Besides Dr. Viegas, Dr. Steigman is survived by a stepdaughter, Cibele Aldrovandi; a stepson, Leonardo Aldrovandi; and two nieces. A previous marriage had ended in divorce.
Dr. Steigman became an expert in the study of the nuclear reactions that took place in the first three minutes of creation. In those moments, the universe converted primordial hydrogen, the simplest element, into heavier elements like helium and lithium, which made up the first stars. (The rest of the elements needed to make planets and people would be manufactured in stars.)
It was in Aspen one day that he and a former office mate, David N. Schramm, of the University of Chicago, discovered that they had both made the same breakthrough: According to the Big Bang equations, the amount of primordial helium produced was crucially dependent on how many kinds of ghostly, nearly massless elementary particles there were in the universe.

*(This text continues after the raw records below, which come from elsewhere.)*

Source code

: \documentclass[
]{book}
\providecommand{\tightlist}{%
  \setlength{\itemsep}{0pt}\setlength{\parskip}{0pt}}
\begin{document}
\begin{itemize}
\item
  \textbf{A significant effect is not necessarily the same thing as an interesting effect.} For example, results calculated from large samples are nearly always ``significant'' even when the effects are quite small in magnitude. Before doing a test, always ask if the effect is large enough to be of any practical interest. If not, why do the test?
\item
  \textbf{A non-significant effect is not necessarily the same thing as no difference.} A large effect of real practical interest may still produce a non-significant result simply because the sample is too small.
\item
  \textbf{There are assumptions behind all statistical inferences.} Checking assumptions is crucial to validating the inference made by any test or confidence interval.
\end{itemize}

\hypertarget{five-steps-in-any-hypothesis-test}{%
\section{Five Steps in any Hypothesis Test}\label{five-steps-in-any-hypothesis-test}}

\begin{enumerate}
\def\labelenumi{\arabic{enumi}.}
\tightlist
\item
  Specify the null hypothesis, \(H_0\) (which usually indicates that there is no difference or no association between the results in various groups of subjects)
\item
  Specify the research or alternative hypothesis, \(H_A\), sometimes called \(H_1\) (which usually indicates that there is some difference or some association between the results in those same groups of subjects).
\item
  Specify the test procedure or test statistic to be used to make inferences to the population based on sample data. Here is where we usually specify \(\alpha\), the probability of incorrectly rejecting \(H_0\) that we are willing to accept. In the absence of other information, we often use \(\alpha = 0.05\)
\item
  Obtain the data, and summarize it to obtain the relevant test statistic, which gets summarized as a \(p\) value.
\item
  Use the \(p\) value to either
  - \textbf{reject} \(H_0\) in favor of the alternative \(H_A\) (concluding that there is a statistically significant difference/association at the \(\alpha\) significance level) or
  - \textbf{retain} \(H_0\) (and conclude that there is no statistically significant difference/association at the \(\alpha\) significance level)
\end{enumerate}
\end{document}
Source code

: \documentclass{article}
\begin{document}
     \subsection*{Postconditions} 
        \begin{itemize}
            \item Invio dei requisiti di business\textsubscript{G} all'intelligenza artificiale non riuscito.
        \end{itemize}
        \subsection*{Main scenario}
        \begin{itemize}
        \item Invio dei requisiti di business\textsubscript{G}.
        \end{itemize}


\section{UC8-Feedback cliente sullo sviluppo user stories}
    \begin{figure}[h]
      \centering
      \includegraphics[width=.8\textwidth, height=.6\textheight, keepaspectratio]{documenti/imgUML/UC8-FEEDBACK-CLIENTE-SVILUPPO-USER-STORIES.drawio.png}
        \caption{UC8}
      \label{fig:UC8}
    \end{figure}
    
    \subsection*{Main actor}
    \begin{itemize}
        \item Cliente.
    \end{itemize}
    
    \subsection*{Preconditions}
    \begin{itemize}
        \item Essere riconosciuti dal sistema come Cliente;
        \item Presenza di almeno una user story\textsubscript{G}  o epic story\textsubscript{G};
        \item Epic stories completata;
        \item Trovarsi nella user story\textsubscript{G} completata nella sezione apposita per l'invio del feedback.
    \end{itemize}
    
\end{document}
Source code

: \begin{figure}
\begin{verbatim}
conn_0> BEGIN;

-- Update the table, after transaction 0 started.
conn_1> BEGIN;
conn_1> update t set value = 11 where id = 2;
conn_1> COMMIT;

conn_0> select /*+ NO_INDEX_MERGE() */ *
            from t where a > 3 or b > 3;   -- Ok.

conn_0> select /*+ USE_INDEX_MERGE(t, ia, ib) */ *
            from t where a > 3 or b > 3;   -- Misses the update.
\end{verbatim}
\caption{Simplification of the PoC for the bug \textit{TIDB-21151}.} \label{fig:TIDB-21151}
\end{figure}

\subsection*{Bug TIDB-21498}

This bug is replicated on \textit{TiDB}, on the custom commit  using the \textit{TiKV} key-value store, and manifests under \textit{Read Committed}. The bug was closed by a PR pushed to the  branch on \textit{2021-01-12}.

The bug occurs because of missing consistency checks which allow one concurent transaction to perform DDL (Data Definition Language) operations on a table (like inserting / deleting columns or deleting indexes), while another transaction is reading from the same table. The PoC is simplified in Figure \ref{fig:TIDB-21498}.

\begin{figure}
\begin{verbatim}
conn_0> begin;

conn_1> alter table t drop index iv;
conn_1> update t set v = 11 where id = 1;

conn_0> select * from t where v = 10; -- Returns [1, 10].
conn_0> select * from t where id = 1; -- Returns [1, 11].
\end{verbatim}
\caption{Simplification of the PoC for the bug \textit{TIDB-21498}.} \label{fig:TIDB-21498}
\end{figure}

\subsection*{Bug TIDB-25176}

At the time, particle physicists had suspected that there were three kinds, or generations, of neutrinos, each representing a different family of the elementary particles that make up nature. But as their particle accelerators had gone to higher and higher energies, they had discovered more and more generations.
Dr. Steigman and Dr. Schramm combined forces with James Gunn, now at Princeton, to write a paper declaring that based on helium abundances, there could be no more than seven families of elementary particles.
“The trend was for more numbers of neutrinos as accelerators went to higher energies,” Dr. Schramm recalled in an interview before his death in 1997. “We said the trend wasn’t going to continue. There was no statement from particle physics on the number of generations. It could be a thousand. For the first time cosmology was giving something back to physics.”
The physicists were at first amused at the astronomers’ invasion of their realm. But as the measurements of primordial helium got better and better, their prediction on the number of neutrino families shrank to about three, the number known today — a result confirmed by experiments at particle accelerators.
In collaboration with Dr. Schramm and others, Dr. Steigman continued to refine the Big Bang calculations and investigate their potential consequences for the universe.
One important result of their calculations was a determination that the amount of atomic matter in the universe fell far short of the amount needed to reverse its expansion and cause it to fall back together some day in a Big Crunch. This contradicted reigning theories that the universe was right on the border between eternal expansion and eventual collapse — a so-called flat universe.
In 1980, Dr. Steigman wrote a paper suggesting that massive neutrinos left over from the Big Bang might comprise the missing mass needed to flatten the cosmos. It was one of the first proposals for what became known as dark matter.
He, Dr. Turner and Lawrence Krauss, now at Arizona State, went on to write a prophetic paper in 1984 suggesting that all problems in cosmology could be solved by adopting an old idea — invented by Einstein in 1917 and later abandoned by him — known as the cosmological constant, a long-range cosmic repulsion force.
In 1999, two teams of astronomers discovered that the universe was expanding faster and faster with time, not slowing down, under the influence of some “dark energy” that appeared to behave exactly like Einstein’s cosmological constant.
In 2011, they won the Nobel Prize in Physics.